Indonesian traditional coconut dish

Botok or ꦧꦺꦴꦛꦺꦴꦏ꧀ (Bothok) (sometimes called Bobotok in its plural form or Botok-botok) is a traditional Javanese dish made from grated coconut flesh which has been squeezed of its coconut milk, often mixed with other ingredients such as vegetables or fish, and wrapped in banana leaf and steamed. It is commonly found in the Javanese people area of Java Island (Yogyakarta Special Region, Central, and East Java. It has a soft texture like mozzarella cheese and is usually white.

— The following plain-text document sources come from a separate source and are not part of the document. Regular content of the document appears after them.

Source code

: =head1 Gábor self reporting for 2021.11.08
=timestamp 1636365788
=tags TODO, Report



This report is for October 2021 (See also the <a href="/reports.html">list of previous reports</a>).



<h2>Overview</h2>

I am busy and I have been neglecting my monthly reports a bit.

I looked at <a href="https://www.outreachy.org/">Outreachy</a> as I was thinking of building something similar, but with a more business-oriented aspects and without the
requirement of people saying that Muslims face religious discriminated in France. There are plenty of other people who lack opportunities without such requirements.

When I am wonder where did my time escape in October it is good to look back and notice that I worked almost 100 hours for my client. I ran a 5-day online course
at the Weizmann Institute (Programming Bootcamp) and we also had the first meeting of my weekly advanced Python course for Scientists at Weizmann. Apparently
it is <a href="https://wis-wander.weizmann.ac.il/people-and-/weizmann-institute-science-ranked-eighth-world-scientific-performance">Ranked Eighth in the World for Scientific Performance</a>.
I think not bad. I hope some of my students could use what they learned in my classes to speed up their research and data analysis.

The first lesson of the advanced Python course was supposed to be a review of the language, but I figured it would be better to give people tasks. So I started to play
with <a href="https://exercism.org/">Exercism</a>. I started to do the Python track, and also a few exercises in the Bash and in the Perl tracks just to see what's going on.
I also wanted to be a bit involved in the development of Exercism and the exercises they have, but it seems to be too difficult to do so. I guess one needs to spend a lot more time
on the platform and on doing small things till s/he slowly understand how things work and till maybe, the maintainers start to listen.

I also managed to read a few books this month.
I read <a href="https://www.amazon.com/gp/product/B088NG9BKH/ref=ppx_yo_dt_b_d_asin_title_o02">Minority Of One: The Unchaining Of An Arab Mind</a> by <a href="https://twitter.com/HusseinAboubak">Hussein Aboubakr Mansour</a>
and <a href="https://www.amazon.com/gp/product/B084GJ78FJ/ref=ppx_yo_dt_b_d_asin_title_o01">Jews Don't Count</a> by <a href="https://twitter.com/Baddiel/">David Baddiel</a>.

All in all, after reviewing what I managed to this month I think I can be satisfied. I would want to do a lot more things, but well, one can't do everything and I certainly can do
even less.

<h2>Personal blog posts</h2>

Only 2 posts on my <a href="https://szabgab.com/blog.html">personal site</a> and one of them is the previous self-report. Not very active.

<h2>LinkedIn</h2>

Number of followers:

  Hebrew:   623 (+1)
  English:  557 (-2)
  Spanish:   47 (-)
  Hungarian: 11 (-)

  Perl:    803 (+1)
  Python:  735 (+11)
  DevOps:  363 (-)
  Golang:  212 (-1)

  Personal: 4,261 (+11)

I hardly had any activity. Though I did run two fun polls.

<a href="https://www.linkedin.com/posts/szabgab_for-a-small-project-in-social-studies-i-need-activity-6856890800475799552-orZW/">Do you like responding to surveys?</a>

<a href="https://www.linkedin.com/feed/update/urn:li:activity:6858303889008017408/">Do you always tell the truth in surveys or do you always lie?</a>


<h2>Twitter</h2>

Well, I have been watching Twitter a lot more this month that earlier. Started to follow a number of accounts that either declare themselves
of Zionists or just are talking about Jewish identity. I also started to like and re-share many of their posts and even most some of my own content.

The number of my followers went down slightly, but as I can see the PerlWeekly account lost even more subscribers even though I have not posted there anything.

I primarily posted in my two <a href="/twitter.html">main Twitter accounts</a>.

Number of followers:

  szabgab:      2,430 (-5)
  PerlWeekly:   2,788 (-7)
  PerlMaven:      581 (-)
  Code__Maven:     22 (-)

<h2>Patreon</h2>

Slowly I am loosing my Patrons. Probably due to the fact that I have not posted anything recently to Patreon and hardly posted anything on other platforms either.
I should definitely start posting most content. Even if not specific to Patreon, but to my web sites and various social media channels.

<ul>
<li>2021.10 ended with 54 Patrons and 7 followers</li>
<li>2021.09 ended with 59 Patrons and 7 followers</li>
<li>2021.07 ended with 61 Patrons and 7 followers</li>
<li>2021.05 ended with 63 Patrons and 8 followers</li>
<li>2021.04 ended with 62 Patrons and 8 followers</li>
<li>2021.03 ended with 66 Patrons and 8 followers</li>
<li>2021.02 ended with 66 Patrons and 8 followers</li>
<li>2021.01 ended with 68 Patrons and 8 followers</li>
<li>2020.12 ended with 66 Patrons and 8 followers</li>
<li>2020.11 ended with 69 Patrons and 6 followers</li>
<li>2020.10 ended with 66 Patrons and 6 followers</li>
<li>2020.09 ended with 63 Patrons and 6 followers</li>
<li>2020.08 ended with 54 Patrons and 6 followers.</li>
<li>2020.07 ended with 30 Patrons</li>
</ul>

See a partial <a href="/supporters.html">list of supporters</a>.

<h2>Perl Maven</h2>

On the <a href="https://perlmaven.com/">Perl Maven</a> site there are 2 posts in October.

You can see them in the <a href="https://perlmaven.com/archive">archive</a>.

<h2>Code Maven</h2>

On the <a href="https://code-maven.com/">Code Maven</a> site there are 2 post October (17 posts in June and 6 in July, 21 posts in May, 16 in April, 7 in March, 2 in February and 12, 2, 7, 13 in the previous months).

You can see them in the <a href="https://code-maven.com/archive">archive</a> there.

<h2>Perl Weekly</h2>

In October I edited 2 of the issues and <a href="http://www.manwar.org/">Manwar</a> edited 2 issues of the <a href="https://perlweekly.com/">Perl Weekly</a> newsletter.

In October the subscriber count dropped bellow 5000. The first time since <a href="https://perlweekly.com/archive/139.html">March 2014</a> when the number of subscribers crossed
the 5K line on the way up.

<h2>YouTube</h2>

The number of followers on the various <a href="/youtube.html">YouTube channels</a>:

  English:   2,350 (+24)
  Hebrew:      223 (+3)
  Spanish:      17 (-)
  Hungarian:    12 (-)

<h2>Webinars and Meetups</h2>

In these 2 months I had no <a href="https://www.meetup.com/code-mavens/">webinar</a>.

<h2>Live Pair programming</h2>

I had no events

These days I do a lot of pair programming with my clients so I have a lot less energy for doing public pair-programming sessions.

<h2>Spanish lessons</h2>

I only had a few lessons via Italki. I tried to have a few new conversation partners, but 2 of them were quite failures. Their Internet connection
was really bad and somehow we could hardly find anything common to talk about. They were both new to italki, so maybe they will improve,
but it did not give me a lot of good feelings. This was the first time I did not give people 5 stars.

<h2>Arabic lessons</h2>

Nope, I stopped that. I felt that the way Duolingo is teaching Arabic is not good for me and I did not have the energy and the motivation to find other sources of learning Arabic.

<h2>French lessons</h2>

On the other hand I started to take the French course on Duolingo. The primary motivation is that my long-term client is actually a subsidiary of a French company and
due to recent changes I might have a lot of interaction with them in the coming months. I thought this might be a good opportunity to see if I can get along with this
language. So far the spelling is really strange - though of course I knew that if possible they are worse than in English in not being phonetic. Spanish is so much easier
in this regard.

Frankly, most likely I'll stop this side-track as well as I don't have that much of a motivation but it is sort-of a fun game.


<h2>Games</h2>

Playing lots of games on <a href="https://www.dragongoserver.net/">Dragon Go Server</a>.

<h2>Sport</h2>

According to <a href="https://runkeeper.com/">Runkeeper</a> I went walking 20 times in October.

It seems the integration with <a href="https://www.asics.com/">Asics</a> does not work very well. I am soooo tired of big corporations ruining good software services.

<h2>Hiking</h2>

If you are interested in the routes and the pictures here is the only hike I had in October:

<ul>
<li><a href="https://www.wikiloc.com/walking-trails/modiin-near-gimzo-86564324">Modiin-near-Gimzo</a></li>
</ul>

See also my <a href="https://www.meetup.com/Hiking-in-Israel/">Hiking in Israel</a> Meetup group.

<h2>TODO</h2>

Botok seems to be a byproduct of coconut milk production, to save and reuse the grated coconut flesh that might be otherwise discarded. Commonly, the grated coconut flesh flakes are discarded after squeezing them to acquire the coconut milk. However, by cooking them in banana leaves with an additional mixture and spices, they can also be eaten as an additional dish. Another way to save the grated coconut residue is to saute them as serundeng. Today, however, for better flavor, many recipes insist on using only freshly grated coconut flesh that still contains coconut milk. Botok is typically consumed with rice.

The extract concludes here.